** Opening Extracted data block **

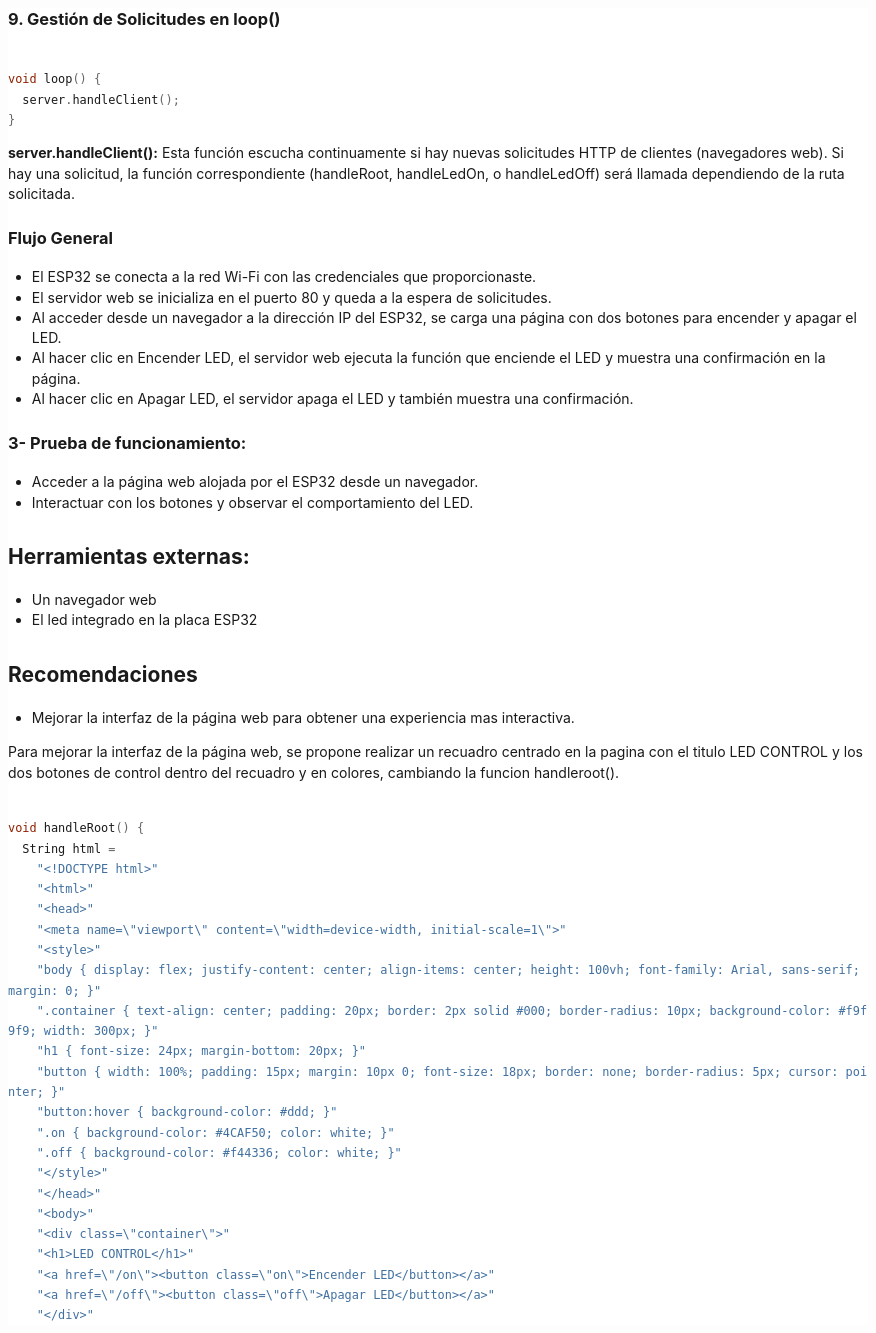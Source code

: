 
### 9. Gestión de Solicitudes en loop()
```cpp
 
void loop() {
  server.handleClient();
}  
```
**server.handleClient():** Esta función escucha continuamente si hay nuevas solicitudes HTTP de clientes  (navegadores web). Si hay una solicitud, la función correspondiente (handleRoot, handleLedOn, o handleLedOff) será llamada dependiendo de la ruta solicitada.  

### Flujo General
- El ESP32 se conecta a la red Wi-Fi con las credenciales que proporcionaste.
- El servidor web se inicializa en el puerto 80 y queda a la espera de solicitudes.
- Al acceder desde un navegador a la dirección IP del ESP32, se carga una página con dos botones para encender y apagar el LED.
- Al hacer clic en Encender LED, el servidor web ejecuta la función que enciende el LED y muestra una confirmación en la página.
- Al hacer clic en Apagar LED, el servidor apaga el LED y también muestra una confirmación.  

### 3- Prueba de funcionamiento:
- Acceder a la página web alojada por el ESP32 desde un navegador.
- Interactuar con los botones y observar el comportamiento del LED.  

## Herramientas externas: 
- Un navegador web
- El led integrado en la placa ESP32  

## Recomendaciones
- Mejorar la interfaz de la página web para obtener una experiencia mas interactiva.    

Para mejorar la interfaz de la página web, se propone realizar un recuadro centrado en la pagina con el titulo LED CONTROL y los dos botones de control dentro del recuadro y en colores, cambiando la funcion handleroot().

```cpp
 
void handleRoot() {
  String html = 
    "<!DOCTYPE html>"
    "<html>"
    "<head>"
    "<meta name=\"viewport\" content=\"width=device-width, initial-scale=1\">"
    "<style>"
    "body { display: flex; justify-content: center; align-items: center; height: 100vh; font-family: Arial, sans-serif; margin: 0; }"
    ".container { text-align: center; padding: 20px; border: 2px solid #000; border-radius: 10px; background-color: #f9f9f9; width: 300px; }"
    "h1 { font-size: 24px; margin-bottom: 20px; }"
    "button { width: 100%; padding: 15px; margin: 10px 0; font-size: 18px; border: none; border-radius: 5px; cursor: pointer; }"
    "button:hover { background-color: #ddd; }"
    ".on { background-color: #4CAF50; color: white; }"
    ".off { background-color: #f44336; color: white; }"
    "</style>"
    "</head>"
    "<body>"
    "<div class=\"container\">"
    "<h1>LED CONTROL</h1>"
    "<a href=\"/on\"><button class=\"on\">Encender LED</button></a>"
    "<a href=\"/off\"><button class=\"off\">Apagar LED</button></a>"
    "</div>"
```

** Closing Extracted data block **

— Task description —
Search the records for the string "background" and, wherever a line contains it, please copy that line.

— Solved problem —
    ".container { text-align: center; padding: 20px; border: 2px solid #000; border-radius: 10px; background-color: #f9f9f9; width: 300px; }"
    "button:hover { background-color: #ddd; }"
    ".on { background-color: #4CAF50; color: white; }"
    ".off { background-color: #f44336; color: white; }"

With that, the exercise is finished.